Et pourtant, Yves Meynard renouvelle la conception du péché en l’abordant sous l’angle de la culpabilité et de ses effets physiques sur la personne du pécheur. Pour ce faire, il développe une théorie séduisante sur le transfert des péchés qui vaut bien celle de la transmission du péché originel (gracieuseté d’Adam et Ève) léguée par l’Ancien Testament. L’explication est fournie par Flikka, formée pour la confession : « […] quand il mourra, son âme se dissoudra dans le surespace et ses péchés flotteront là, attendant d’être pris par une âme vivante, et peut-être alors, enfin, lavés à jamais… »

Ce sont donc les voyageurs qui traversent le surespace qui sont exposés à choper des péchés qu’ils n’ont pas commis et qui peuvent éventuellement les tuer en raison du poids de la culpabilité qui pèse sur leur conscience. En somme, les pécheurs, inconscients de leur état, somatisent les péchés des autres. C’est une idée très originale, à mon avis, dans un contexte de science-fiction.

Il ne faut pas s’étonner outre mesure qu’Yves Meynard ait pris un tel sujet à bras-le-corps. Son œuvre compte plusieurs exemples de nouvelles qui traitent de la religion, du mysticisme, de la spiritualité ou du sacré : « Les Hommes-écailles », « Convoyeur d’âmes », « Ariakin », « Navices » – qui entretient une grande parenté avec « Les Mots du tabac » – pour ne nommer que celles-là.

Et le tabac dans tout cela ? On peut dire que l’auteur en a fumé du bon ! La fumée de la cigarette permet à Caspar de formuler de façon encore bien laborieuse et embryonnaire, par onomatopées, les pensées qui s’agitent dans sa tête. Les « maux » du tabac, ici, ne sont pas délétères. Je soupçonne d’ailleurs Yves Meynard d’avoir délibérément choisi cet adjuvant pour faire un pied de nez à la rectitude politique tant le caractère religieux et la spiritualité qui émanent de certaines de ses nouvelles ne procèdent d’aucune intention de moralisme ou de prosélytisme.

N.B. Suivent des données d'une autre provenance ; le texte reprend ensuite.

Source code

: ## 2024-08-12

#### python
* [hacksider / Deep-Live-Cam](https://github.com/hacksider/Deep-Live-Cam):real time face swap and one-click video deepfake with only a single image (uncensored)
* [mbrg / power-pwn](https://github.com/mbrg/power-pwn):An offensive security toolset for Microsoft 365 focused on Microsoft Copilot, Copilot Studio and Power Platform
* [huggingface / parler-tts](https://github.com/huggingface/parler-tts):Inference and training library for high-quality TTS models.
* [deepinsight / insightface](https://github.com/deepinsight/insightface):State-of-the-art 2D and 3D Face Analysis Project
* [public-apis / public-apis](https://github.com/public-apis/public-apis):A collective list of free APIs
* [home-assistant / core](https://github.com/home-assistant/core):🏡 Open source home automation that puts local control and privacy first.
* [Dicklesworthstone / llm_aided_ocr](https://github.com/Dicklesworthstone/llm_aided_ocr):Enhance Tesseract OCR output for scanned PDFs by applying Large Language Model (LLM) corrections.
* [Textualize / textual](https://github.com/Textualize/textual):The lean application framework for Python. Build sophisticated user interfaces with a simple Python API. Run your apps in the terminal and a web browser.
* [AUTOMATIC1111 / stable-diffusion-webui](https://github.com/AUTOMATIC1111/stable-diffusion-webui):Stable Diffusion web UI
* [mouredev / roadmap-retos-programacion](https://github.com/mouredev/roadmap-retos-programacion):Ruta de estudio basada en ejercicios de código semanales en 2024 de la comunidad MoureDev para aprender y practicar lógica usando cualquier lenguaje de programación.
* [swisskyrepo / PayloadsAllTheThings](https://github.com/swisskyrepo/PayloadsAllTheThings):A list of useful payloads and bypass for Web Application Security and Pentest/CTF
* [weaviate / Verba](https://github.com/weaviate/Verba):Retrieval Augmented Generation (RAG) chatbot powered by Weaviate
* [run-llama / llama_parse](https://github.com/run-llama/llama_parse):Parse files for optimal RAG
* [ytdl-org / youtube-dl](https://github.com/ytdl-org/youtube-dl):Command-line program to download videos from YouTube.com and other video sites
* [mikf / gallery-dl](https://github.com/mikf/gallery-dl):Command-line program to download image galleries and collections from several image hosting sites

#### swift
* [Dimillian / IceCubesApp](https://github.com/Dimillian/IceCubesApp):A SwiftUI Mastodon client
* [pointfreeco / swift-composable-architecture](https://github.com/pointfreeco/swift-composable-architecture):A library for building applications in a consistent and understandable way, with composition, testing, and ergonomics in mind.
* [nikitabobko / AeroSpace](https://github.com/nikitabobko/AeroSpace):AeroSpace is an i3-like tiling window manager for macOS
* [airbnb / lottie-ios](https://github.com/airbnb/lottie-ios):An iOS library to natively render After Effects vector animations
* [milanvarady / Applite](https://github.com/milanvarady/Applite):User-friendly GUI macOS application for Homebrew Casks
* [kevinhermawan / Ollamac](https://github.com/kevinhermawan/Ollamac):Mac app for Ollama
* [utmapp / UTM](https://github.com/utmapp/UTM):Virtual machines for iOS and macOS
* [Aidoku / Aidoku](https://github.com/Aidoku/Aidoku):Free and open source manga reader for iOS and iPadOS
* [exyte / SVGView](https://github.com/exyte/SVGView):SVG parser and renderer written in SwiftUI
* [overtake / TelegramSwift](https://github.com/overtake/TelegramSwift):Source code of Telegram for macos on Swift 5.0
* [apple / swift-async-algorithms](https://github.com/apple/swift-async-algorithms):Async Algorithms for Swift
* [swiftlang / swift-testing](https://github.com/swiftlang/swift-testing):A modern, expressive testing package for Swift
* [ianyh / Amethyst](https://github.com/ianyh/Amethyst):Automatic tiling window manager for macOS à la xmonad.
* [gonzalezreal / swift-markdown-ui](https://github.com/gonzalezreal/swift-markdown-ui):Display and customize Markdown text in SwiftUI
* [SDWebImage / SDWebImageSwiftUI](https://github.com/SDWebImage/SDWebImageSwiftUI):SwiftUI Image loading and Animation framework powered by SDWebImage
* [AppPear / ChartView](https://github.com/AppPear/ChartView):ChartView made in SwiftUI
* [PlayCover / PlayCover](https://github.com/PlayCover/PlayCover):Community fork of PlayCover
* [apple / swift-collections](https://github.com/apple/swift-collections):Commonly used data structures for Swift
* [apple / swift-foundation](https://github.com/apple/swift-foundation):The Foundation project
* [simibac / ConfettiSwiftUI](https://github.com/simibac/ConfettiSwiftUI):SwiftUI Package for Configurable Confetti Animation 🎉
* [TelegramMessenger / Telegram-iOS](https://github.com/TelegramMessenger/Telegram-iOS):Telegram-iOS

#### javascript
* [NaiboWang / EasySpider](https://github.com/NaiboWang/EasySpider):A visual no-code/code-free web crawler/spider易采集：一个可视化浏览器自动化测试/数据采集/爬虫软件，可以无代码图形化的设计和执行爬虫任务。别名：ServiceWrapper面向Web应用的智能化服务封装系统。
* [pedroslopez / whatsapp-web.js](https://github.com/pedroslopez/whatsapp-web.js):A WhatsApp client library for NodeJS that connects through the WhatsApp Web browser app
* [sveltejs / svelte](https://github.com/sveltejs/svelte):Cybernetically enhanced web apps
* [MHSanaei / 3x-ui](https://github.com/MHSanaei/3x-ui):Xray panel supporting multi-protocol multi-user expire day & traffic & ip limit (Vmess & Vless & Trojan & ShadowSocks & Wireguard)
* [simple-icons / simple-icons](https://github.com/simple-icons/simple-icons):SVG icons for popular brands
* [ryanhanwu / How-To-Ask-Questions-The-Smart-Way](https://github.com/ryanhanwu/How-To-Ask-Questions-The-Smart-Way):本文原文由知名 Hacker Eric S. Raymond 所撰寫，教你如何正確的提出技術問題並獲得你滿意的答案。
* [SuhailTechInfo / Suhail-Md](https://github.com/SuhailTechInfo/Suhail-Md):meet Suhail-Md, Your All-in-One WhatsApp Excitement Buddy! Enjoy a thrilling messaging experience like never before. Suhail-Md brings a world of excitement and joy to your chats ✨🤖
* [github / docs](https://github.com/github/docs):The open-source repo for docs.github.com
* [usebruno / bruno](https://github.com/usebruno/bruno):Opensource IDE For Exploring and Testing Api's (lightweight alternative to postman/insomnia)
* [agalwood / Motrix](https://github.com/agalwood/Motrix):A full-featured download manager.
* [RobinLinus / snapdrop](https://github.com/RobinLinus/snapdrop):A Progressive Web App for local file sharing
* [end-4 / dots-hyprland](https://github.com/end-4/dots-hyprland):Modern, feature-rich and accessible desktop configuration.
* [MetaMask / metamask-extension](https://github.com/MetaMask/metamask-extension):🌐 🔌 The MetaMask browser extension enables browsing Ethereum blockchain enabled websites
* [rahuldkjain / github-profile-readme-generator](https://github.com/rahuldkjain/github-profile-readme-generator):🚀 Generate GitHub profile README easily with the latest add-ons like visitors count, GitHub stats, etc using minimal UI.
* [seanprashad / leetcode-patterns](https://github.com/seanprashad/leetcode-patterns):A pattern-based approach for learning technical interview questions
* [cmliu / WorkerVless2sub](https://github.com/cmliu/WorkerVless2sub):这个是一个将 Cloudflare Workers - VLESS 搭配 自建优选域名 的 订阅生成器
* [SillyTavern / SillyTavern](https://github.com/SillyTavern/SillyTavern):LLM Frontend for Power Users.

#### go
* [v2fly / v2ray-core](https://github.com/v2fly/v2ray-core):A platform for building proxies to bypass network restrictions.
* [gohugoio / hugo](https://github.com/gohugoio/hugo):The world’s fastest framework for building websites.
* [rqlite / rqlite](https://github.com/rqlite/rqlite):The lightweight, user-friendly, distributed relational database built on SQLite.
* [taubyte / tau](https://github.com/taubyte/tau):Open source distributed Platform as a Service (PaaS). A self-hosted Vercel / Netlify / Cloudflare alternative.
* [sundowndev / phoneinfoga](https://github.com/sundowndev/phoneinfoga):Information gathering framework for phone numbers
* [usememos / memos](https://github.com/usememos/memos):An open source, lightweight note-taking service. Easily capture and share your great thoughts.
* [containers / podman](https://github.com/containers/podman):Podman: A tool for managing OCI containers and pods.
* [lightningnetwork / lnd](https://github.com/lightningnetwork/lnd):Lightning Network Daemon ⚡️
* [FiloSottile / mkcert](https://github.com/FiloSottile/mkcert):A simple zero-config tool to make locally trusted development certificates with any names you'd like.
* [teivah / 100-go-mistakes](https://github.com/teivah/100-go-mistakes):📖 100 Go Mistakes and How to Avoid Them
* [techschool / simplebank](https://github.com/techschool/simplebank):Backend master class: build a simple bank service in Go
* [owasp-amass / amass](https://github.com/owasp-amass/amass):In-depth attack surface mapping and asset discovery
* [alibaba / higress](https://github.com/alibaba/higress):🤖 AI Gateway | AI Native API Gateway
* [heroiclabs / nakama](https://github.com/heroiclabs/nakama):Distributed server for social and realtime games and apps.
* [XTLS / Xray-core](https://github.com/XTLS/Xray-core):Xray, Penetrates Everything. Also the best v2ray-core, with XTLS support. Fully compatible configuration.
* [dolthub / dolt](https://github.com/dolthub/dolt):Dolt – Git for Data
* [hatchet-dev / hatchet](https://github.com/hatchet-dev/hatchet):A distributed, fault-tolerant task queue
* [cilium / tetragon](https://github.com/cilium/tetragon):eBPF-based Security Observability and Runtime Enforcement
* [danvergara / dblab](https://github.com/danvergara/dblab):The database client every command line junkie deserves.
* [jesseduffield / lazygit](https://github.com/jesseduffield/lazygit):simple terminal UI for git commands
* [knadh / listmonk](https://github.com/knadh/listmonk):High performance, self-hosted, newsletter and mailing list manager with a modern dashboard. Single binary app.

Comme toujours, l’univers esquissé en arrière-plan est très riche et conserve une part de mystère. Ainsi, les extras sont-ils vraiment des extraterrestres ou ne sont-ce que des « humains changés si profondément que nous ne parvenons presque plus à les reconnaître » comme le croit Flikka ? Et puis, le rôle de la poupée laissée à Caspar par l’extra confessé est vraiment intrigant : « Il [Caspar] savait qu’un jour, elle pourrait parler, et que ce jour-là, les étrangers reviendraient. » Elle est peut-être destinée à servir d’intermédiaire, d’interprète entre le monde de la Station et celui des extras. Ou peut-être la réponse se trouve-t-elle dans une nouvelle ultérieure d’Yves Meynard. À moins que, plus simplement, je n’aie rien compris. [CJ]

  • Source : L'ASFFQ 1996, Alire, p. 142-143.